# New 28rsds With Big Problem- Help



## candminga (May 30, 2006)

Hi All,








I'm new here. Just wondering if anyone has recently purchased a 2006 Outback 28rsds. Having all kinds of problems with it. Only been camping twice and back to the dealership that many times. It's still there after two weeks.

Slideout comes out as you drive down the road (and yes, I've checked it several times to be sure it's all the way in before taking off). The dinette slideout is the one I'm talking about. It also leaks water because it's not sealed up from the elements when in or out, on the bottom. You can see daylight when it's in and stick your hand out the bottom. The dealer said this is normal and gave up some big seals to stick in the gaps. Didn't work and we shouldn't of had to do that anyway. Plus we've had major leaks in the queen bed slide out when it's out and level, can't get the back stairs down with two people trying and the underbelly fabric has come lose and is just hanging and they said just needs to be taped...ha!

Any help would be greatly appreciated.
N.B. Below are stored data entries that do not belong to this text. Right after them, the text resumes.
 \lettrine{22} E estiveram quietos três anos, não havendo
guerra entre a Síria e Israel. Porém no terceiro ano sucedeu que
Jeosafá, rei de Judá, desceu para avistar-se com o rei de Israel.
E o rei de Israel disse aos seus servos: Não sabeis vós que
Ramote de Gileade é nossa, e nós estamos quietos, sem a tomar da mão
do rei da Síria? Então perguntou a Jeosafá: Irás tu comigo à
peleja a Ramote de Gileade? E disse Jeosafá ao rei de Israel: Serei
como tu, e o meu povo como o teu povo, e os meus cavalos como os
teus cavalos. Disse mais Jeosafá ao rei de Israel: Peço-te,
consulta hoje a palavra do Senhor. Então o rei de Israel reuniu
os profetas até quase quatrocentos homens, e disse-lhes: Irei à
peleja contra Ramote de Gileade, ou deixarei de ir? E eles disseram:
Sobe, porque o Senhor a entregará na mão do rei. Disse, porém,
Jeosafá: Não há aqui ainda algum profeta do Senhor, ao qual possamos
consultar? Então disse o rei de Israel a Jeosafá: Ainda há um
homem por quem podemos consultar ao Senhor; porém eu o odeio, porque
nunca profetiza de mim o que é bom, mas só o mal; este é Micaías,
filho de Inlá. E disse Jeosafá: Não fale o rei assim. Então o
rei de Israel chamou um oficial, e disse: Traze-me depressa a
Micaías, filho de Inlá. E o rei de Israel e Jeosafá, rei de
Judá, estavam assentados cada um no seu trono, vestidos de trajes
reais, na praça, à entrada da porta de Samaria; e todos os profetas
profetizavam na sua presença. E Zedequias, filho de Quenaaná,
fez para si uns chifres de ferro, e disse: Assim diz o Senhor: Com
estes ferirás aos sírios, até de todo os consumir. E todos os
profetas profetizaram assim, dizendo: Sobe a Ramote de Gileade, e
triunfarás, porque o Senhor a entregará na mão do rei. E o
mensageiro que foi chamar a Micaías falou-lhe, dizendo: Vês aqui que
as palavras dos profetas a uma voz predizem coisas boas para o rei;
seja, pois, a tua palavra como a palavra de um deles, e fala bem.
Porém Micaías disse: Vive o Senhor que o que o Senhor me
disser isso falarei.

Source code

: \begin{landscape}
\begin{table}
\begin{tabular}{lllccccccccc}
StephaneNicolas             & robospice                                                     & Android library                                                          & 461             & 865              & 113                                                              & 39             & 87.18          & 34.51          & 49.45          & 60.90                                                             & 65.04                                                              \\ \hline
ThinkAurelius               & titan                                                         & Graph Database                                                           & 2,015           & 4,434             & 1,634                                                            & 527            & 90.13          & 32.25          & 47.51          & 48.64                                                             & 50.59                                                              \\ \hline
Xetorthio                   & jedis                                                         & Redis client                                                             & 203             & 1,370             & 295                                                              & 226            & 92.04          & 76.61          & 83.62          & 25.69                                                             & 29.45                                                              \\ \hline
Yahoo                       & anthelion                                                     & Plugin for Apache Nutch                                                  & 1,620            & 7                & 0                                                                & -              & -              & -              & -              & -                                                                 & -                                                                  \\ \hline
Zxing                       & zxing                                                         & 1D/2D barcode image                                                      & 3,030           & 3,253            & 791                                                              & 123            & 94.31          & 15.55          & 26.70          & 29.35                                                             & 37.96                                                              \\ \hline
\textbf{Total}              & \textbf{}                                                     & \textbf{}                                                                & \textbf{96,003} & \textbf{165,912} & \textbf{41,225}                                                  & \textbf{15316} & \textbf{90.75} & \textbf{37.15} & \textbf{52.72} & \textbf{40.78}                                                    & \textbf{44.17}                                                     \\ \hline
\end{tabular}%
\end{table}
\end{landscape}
We truly loved the look and features of the Outback and don't want to have to get something else. We've had several other pop-ups and one trailer before with no problems so we are concerned. Plus this unit was built post Katrina and we think that affects the way it was built.

Thanks,
From 2 adults, 2 dogs; who love camping


----------



## tdvffjohn (Mar 10, 2005)

The dealer says that is normal................


----------



## kbrazielTx (Apr 29, 2004)

We bought our 28RSDS in March and did have a bad water leak on the slideout but we have never had the slideout come out going down the road. The dealer added the additional weather striping on the bottom that seamed to fix the problem.

Hang in there. The Outback is a great camper. We had more than usual little thinkgs wrong but I was able to fix most if them while camping. That is the nature of campers.

Good Luck.....
KB


----------



## Ghosty (Jan 17, 2005)

Contact Keystone directly.

Tell them that some crazy lawyer told you to tell them that you fear for the safety of your family and those driving behind you since the slide malfunctioning is causing hazardous driving conditions that may cause accidents and result in loss of life or limb.

Bet they tell you exactly where to take it instantly.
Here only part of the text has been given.